Yesterday was editing, editing, editing, eye strain, eye strain, eye strain, but I did get through the giant stack, and my neighbor and I were able to take a mid-afternoon work break and drive out to the nursery for pansies, which was refreshing.
So today I can turn my attention to a couple of smaller editing projects, and my Monson syllabus, and some chapbook-class prep, and some errands. And then Tom will arrive home at some point before dinner, and we will have a reunion.
Late in the day I potted up the pansies, and planted my new hellebore (of course I couldn't just limit myself to pansies) in the Shed Patch, near the back door. I did a little watering and some seedling inspection: peas are up; spinach is up; radishes are up; greens in the cold frame are thriving. There are three ramps sprouting from the grocery-story ramps I dug in last year ("That will never work," said Paul. Hah!). The white crocuses are glorious; the blue scylla is full of bees.
On Monday, when I was computer-less, I went to the Goodwill and brought home an excellent book haul, which I have been slowly sorting through. For a total of $9 I acquired John Le Carre's The Perfect Spy (well loved by Philip Roth); Shirley Hazzard's The Bay of Noon (she's a somewhat overlooked novelist whose writing style is often compared to Compton-Burnett's); The Best American Erotic Poems, edited by David Lehman (because of course); Kazuo Ishiguro's When We Were Orphans (he wrote The Remains of the Day and somehow I've never read any of his novels); and Larry McMurtry's Sin Killer (because Larry and I go way back). Plus, I've got Wendell Berry's Hannah Coulter to pick up at the library and Tess Hadley's new novel and a history of Ukraine on hold.

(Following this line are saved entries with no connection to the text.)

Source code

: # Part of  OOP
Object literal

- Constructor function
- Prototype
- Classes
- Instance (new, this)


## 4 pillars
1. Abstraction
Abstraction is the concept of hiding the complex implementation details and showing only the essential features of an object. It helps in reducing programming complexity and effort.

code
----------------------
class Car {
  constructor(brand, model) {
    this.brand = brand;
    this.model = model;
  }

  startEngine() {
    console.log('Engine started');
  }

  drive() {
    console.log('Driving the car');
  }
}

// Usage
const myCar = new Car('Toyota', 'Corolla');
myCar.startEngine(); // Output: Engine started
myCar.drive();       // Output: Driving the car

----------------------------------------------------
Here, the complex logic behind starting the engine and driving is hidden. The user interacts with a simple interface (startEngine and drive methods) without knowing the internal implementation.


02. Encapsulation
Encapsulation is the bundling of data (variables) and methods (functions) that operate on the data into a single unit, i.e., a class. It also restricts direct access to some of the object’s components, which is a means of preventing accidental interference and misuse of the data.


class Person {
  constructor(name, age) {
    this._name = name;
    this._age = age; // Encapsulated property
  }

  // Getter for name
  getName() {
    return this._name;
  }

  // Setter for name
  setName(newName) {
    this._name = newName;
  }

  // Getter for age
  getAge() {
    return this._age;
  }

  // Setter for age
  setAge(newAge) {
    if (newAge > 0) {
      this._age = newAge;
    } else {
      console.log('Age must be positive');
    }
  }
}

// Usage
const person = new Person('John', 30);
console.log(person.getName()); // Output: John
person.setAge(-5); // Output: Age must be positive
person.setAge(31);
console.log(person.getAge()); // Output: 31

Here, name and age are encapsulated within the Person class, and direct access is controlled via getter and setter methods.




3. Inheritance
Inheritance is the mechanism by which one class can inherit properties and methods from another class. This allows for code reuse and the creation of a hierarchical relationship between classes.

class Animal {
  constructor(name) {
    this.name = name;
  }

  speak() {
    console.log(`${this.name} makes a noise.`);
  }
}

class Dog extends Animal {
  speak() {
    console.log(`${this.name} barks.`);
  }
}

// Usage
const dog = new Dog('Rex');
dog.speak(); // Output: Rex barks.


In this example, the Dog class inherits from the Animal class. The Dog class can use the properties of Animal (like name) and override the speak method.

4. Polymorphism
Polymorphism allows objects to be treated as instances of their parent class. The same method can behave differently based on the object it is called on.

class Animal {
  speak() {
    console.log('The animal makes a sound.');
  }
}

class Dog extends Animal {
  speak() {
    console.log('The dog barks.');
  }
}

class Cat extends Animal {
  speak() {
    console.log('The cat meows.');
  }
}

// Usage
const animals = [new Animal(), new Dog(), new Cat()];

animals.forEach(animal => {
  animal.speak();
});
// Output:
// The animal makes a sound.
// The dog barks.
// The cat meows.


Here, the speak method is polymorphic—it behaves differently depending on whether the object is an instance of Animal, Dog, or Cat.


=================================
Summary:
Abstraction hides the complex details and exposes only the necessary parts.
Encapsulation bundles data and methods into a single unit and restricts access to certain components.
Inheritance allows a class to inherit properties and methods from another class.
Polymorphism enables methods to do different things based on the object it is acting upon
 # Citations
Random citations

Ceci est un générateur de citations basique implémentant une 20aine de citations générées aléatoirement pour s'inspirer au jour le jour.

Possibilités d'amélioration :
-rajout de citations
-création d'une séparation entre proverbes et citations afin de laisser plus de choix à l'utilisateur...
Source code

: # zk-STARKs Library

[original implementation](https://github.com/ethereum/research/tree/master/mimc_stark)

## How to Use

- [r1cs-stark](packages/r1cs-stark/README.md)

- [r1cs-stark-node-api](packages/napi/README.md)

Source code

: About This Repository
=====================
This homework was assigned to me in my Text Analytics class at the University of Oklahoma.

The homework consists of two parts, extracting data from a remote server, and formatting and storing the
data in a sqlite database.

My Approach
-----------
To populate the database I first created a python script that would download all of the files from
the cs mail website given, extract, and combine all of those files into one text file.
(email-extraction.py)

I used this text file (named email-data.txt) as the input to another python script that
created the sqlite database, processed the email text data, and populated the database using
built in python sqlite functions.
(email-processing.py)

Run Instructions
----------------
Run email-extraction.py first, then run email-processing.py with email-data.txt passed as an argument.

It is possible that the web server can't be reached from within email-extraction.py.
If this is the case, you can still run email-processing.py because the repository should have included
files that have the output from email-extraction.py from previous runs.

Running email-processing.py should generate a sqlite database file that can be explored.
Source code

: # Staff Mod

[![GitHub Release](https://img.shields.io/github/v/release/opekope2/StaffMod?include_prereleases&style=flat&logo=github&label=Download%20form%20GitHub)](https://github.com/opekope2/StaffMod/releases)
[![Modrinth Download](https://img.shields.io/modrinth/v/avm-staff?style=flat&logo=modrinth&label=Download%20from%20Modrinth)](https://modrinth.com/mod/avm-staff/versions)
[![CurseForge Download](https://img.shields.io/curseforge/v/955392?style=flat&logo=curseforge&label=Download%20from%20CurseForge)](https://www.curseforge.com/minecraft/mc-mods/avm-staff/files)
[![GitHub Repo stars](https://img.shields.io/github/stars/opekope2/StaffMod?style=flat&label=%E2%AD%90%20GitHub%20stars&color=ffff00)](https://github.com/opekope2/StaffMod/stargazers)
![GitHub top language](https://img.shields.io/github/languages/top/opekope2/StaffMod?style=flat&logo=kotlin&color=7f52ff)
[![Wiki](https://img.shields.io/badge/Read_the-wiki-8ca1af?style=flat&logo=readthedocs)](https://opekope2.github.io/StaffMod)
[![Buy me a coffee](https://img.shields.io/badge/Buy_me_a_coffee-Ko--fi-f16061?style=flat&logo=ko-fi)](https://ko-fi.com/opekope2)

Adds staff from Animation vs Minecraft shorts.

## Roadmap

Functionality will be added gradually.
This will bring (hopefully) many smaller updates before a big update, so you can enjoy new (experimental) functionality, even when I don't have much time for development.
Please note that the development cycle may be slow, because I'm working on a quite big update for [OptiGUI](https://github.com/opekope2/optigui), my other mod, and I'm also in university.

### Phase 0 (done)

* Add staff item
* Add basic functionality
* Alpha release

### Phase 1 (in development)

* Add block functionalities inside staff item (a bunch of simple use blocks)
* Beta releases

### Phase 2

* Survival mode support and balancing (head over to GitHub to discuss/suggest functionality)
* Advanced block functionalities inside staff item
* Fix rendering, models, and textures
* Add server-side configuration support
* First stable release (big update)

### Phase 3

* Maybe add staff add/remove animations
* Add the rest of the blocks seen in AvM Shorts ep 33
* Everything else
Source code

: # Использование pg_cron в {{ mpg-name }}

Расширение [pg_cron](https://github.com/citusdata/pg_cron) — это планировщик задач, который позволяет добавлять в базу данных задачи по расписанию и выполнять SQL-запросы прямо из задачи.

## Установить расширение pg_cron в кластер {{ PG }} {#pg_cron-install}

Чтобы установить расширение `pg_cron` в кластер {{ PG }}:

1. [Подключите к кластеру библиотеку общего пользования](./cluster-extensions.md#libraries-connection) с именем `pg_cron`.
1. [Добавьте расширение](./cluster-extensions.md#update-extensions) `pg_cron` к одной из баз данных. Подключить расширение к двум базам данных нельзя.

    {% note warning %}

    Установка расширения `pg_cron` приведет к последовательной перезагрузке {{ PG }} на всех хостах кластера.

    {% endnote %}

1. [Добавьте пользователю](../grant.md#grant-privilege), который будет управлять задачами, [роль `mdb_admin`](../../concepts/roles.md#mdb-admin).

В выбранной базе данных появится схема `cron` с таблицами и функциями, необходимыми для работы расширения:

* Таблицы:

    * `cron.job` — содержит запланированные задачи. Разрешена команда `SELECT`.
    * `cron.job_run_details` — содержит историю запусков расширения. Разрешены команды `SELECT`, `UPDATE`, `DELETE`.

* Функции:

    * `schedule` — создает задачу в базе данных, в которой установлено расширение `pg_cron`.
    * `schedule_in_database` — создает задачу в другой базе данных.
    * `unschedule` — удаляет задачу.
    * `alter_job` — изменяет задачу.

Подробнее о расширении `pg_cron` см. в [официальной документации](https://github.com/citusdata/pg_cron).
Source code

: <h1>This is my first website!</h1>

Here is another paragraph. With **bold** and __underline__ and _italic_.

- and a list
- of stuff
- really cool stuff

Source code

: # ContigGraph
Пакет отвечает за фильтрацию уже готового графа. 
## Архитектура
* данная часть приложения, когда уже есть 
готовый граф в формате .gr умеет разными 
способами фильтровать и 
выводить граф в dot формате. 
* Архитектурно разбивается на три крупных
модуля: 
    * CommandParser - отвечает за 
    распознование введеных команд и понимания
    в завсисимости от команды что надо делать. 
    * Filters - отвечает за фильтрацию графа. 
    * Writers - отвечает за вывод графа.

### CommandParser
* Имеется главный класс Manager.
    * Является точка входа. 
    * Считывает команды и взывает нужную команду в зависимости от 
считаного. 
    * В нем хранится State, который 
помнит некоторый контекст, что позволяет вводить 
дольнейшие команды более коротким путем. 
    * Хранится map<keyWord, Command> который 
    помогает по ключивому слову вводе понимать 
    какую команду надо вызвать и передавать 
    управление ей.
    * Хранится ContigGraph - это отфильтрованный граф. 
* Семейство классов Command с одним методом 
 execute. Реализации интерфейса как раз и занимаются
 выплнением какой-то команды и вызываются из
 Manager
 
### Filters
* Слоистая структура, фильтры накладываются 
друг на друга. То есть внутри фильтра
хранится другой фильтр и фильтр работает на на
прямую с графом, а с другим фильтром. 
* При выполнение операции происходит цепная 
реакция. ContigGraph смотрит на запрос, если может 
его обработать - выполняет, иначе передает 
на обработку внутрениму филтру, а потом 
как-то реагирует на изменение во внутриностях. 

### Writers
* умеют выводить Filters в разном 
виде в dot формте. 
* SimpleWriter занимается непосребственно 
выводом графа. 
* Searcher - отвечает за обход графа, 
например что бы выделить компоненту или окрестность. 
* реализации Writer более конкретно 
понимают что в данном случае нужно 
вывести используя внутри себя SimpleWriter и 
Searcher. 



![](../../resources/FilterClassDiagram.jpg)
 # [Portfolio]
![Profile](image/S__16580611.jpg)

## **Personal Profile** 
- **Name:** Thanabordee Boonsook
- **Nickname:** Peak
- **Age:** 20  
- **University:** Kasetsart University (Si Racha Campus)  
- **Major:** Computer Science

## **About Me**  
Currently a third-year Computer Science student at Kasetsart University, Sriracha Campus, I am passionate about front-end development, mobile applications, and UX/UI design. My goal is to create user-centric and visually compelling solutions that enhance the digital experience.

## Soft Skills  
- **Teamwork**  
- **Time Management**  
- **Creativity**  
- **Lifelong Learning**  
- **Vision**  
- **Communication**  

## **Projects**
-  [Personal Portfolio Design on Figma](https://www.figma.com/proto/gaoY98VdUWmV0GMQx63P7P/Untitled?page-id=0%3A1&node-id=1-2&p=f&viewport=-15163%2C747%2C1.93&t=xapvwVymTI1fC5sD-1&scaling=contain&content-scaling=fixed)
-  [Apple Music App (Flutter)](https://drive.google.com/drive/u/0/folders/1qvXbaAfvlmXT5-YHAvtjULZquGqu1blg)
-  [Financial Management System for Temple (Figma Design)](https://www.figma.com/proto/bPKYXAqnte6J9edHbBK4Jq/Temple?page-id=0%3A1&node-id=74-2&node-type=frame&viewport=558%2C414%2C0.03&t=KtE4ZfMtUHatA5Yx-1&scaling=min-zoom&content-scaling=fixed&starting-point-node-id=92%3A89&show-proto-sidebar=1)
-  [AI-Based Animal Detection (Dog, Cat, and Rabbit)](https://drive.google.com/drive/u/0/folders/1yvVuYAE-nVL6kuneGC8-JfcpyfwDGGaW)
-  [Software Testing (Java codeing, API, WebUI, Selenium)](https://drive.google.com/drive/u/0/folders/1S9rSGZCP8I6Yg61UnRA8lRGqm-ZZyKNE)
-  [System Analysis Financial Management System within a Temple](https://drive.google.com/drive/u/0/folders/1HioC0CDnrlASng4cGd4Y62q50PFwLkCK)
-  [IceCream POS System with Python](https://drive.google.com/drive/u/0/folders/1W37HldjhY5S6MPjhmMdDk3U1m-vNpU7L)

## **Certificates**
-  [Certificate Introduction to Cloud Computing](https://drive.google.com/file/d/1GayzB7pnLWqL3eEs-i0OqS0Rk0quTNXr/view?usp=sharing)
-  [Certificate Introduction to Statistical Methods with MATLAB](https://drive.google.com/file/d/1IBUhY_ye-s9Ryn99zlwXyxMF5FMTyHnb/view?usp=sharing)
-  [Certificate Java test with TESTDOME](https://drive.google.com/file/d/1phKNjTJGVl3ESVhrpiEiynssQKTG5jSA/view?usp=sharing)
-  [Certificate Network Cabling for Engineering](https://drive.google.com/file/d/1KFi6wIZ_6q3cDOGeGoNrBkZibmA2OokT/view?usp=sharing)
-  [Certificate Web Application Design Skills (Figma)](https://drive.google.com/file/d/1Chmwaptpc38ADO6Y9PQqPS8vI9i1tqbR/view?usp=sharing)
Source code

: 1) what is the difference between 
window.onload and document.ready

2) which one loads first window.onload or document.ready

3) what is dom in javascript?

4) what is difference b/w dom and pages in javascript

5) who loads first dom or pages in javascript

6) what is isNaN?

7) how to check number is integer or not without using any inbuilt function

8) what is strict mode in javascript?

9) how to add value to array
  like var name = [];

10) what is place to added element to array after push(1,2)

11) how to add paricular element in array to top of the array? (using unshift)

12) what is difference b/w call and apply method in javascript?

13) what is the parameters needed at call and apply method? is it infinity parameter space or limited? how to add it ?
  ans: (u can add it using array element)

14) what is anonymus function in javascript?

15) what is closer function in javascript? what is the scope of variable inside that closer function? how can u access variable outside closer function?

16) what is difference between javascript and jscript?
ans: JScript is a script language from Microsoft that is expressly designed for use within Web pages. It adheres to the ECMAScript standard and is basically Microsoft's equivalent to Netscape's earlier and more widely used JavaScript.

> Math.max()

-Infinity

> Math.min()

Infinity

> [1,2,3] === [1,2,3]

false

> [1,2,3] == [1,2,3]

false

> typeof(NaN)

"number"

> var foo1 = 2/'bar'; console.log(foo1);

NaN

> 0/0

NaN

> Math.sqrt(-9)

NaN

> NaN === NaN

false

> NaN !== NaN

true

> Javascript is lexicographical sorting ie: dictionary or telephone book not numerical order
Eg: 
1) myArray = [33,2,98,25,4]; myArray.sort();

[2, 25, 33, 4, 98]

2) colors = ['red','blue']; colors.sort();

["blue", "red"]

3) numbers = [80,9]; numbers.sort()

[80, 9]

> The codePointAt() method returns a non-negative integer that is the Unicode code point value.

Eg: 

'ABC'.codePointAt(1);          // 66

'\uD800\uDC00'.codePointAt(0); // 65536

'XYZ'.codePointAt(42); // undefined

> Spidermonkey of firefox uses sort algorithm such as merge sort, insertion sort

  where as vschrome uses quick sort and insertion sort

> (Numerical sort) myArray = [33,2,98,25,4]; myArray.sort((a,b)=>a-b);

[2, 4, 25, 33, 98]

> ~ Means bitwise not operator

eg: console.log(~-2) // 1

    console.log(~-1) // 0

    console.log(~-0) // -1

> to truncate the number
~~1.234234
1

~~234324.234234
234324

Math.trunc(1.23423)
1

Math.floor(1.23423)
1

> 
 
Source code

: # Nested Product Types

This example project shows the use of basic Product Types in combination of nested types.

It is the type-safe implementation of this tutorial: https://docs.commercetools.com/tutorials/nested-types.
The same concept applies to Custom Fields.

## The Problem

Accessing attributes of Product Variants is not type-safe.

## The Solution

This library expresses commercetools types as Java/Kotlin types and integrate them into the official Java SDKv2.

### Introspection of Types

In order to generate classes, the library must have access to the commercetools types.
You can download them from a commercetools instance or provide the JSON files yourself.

All of this reading material gives me a warm feeling of security. No need to be anxious. I have books.
These are two of my ramp seedlings. Last year I bought a handful from Whole Foods: ramps that had been improperly harvested because the entire root system had been pulled up. But that turned out to work well for me.
Scylla is so beautiful and so tough, bursting out of ledges and tree roots, fighting up through terrible packed soil.